ERIC Number: ED444424
Record Type: Non-Journal
Publication Date: 2000-Apr
Reference Count: N/A
Community Activities, Educational Mentors, and College Predisposition Decisions of White, African American, and Hispanic Eighth Graders.
Hamrick, Florence A.; Stage, Frances K.
This study tested a causal model of student college predisposition that incorporated traditional measures of influences (parents' education, income, gender, parents' expectations, grades, school activities), as well as two additional influences (first-generation status and mentoring) identified in qualitative studies of pre-college through early college experiences of minority and low-income students.
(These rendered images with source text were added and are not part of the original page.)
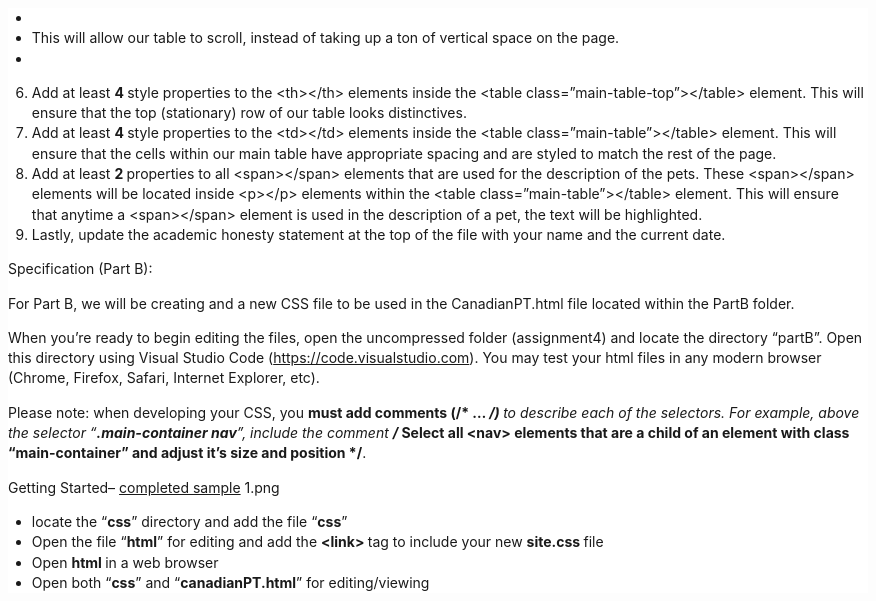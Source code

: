 <ul>

 <li></li>

 <li>This will allow our table to scroll, instead of taking up a ton of vertical space on the page.</li>

 <li></li>

</ul>

<ol start="6">

 <li>Add at least <strong>4 </strong>style properties to the &lt;th&gt;&lt;/th&gt; elements inside the &lt;table class=”main-table-top”&gt;&lt;/table&gt; element. This will ensure that the top (stationary) row of our table looks distinctives.</li>

 <li>Add at least <strong>4 </strong>style properties to the &lt;td&gt;&lt;/td&gt; elements inside the &lt;table class=”main-table”&gt;&lt;/table&gt; element. This will ensure that the cells within our main table have appropriate spacing and are styled to match the rest of the page.</li>

 <li>Add at least <strong>2 </strong>properties to all &lt;span&gt;&lt;/span&gt; elements that are used for the description of the pets. These &lt;span&gt;&lt;/span&gt; elements will be located inside &lt;p&gt;&lt;/p&gt; elements within the &lt;table class=”main-table”&gt;&lt;/table&gt; element. This will ensure that anytime a &lt;span&gt;&lt;/span&gt; element is used in the description of a pet, the text will be highlighted.</li>

 <li>Lastly, update the academic honesty statement at the top of the file with your name and the current date.</li>

</ol>

Specification (Part B):

For Part B, we will be creating and a new CSS file to be used in the CanadianPT.html file located within the PartB folder.

When you’re ready to begin editing the files, open the uncompressed folder (assignment4) and locate the directory “partB”. Open this directory using Visual Studio Code (https://code.visualstudio.com). You may test your html files in any modern browser (Chrome, Firefox, Safari, Internet Explorer, etc).

Please note: when developing your CSS, you <strong>must add comments (/* … */) </strong>to describe each of the selectors. For example, above the selector “<strong>.main-container nav</strong>”, include the comment <strong>/* Select all &lt;nav&gt; elements that are a child of an element with class “main-container” and adjust it’s size and position */</strong>.

Getting Started– <a href="https://zenit.senecac.on.ca/~tanvir.alam/shared/winter-2017/web222/assignment4/partB-samples/1.png">completed sample</a> 1.png

<ul>

 <li>locate the “<strong>css</strong>” directory and add the file “<strong>css</strong>”</li>

 <li>Open the file “<strong>html</strong>” for editing and add the <strong>&lt;link&gt; </strong>tag to include your new <strong>site.css </strong>file</li>

 <li>Open <strong>html </strong>in a web browser</li>

 <li>Open both “<strong>css</strong>” and “<strong>canadianPT.html</strong>” for editing/viewing</li>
Specifically, the models examined the impact on explained variance in eighth-grade students' college predisposition decisions and sought to identify patterns among the selected variables for sub-groups of students. Data for the model was drawn from the National Education Longitudinal Study 1988; the sample consisted of 300 students randomly drawn from unweighted groups of White, Hispanic, and African American students. This study reinforced the contributions of mentoring and community involvement for all sub-groups of students and also highlighted the generally indirect nature of their influences on eighth-grade predisposition. For African American students, the circuitous route of effects ran from community involvement and educational mentoring to grades, to parental expectations, and lastly to predisposition. The study also reinforced the central role of parental expectations on students' early decisions regarding college. (Contains 18 references.) (CH)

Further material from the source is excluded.